This is a debut novel by Carol Rifka Brunt. I had not heard of her before. I was returning a book to the library and took a look at other books on the shelf, saw this one, and noticed that there were some excellent review excerpts printed on the cover of the book.
One should never judge a book, by the review excerpts. I think sometimes good buddies write nice things about good buddies' works. One of the excerpts on the first inside pages compares the telling of the story to To Kill a Mockingbird. Not close. A Wall Street Journal quote says the book is Tremendously Moving.
I liked the book okay. Glad I picked it up, but I was not tremendously moved by it. It is told from the perspective of a fourteen year old who has lost her artist uncle. The book is set in 1987 and the uncle is a victim of the AIDS epidemic. The narrator, June, was close to her uncle and becomes close with the uncle's lover. The relationship with the uncle, and then subsequently the lover, has effects on June's family, most significantly her sister and to a lesser extent her mother.

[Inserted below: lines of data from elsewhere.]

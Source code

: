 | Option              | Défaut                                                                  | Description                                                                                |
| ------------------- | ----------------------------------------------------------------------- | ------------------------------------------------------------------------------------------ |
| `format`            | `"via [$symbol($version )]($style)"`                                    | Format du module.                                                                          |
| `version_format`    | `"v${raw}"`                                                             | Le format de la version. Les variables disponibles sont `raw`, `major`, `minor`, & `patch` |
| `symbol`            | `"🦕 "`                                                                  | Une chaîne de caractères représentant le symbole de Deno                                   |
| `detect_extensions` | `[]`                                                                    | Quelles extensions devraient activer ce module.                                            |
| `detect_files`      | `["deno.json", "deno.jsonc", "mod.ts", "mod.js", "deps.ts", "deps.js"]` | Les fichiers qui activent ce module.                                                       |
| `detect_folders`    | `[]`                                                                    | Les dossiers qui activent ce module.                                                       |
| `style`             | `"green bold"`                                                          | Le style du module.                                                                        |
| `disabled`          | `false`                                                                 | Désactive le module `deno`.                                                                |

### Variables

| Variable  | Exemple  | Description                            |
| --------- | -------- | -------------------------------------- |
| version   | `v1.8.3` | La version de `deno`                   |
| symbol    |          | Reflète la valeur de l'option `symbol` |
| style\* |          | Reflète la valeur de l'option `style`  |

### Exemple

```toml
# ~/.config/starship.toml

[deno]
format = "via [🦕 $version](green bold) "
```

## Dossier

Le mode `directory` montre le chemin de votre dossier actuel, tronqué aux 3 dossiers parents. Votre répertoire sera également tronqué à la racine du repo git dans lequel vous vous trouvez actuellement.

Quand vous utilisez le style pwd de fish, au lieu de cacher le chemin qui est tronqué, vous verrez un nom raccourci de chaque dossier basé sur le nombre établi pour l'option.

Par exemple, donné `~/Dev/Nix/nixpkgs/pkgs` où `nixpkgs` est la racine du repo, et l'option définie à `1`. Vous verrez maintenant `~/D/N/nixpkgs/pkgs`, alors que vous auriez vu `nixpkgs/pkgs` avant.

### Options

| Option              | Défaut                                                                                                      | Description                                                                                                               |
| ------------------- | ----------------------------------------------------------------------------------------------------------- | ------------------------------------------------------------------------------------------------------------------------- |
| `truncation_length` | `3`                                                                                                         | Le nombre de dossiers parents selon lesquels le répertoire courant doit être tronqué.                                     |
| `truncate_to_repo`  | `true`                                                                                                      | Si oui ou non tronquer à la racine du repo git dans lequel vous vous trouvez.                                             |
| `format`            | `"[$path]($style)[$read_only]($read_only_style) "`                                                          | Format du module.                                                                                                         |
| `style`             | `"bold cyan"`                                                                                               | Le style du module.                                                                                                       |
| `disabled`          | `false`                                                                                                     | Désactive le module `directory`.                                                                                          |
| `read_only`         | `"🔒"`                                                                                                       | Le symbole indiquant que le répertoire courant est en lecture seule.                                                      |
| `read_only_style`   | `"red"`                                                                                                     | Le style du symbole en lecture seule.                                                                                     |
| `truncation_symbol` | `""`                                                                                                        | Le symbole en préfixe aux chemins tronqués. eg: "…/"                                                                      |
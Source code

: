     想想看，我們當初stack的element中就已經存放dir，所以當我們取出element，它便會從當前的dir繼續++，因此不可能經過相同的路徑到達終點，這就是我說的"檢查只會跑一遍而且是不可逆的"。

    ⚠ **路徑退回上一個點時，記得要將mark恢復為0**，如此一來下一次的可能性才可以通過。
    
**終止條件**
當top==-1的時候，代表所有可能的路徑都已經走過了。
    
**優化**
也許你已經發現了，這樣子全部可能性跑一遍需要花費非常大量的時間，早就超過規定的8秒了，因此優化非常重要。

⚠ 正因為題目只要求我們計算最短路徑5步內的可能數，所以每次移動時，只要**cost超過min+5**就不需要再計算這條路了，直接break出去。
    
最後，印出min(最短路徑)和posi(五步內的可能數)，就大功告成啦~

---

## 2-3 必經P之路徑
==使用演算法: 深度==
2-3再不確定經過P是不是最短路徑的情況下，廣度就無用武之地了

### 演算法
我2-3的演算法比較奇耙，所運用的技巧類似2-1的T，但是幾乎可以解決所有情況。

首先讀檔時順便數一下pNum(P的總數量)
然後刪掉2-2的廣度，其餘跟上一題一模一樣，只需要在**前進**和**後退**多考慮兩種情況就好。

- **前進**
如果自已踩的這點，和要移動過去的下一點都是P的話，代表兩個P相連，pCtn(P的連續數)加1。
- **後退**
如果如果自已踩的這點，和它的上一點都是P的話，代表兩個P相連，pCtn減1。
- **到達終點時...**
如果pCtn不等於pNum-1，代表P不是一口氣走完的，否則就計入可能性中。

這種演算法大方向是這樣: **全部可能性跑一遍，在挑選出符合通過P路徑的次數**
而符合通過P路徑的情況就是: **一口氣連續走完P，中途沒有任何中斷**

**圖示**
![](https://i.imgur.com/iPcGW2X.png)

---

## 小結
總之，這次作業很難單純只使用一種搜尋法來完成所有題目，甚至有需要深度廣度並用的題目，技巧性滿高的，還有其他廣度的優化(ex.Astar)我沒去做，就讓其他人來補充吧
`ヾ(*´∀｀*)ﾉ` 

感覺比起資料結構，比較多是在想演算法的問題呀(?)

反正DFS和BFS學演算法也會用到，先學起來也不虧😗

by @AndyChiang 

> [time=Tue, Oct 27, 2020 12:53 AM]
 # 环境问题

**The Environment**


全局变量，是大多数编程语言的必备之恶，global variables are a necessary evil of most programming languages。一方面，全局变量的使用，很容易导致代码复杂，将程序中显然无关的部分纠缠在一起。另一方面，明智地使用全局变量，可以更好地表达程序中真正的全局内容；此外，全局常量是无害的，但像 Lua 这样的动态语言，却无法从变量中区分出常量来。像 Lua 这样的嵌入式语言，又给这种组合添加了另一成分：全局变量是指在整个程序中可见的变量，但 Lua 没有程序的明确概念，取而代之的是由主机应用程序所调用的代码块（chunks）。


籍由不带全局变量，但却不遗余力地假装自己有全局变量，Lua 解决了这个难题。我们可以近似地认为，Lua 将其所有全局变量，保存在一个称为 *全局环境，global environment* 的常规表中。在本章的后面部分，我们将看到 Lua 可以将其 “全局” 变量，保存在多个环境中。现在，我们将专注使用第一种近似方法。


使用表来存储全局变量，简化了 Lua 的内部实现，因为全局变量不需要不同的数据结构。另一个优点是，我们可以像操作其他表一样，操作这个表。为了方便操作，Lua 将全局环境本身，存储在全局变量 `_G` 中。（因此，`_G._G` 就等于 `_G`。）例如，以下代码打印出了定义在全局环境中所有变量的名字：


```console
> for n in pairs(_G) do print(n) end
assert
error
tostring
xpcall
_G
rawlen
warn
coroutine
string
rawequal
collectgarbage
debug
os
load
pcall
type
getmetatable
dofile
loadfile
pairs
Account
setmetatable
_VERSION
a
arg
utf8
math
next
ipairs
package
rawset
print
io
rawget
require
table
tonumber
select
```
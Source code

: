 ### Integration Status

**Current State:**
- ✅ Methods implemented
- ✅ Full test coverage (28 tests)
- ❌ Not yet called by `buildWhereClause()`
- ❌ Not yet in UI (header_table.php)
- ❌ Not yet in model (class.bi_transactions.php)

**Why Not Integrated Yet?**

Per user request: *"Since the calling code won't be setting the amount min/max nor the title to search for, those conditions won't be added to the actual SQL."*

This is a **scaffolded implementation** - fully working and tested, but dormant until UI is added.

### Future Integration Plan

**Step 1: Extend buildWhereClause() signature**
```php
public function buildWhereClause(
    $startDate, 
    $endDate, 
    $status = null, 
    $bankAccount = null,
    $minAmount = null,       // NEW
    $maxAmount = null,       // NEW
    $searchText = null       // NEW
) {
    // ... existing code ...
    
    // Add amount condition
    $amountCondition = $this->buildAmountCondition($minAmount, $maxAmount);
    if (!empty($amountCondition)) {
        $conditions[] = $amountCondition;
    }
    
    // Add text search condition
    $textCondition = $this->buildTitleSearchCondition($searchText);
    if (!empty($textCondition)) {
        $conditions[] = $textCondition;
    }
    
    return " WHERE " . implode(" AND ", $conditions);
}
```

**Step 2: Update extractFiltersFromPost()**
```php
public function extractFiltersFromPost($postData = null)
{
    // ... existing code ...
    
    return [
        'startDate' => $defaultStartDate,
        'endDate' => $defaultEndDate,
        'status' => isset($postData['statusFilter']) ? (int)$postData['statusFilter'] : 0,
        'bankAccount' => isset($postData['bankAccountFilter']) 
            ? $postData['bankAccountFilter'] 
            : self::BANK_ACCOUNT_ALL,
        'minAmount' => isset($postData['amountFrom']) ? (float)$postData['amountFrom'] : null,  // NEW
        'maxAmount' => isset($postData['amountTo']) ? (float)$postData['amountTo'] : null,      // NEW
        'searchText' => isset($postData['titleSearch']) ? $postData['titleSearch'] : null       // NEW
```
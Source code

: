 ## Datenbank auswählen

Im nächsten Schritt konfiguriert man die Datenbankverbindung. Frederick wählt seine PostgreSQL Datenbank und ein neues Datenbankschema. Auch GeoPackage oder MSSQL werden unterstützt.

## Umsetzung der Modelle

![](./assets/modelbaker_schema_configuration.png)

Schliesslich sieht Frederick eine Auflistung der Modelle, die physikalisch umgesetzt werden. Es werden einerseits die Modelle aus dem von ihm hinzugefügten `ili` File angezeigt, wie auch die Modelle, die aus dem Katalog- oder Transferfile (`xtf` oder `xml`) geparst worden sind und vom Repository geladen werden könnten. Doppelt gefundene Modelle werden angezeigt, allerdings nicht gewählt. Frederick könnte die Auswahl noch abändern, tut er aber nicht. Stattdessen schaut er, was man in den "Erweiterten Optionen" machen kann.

Maybe this is the kind of book that is more appealing to young women or women who remember vividly their teenage years. I was engaged by the novel because the writing, at least initially, was engaging. But I could not relate to the kid or her sister, and thought the parents were just stick figures. There is a reference to South Pacific throughout because the sister has a major role in it. There is a hint of an unorthodox situation between the sister and the play director, but that never gets explained--nor can I figure out why the references to the play were so frequent.
The book seemed like the diary of a young girl written in the mid 80s that had been edited and published twenty five years later. I read the first sections of an interview with the author that appears at the end of the book, and my notion does not seem to be accurate.
In sum, easy and sometimes engaging read, but I could not relate to the main character or believe many of the others.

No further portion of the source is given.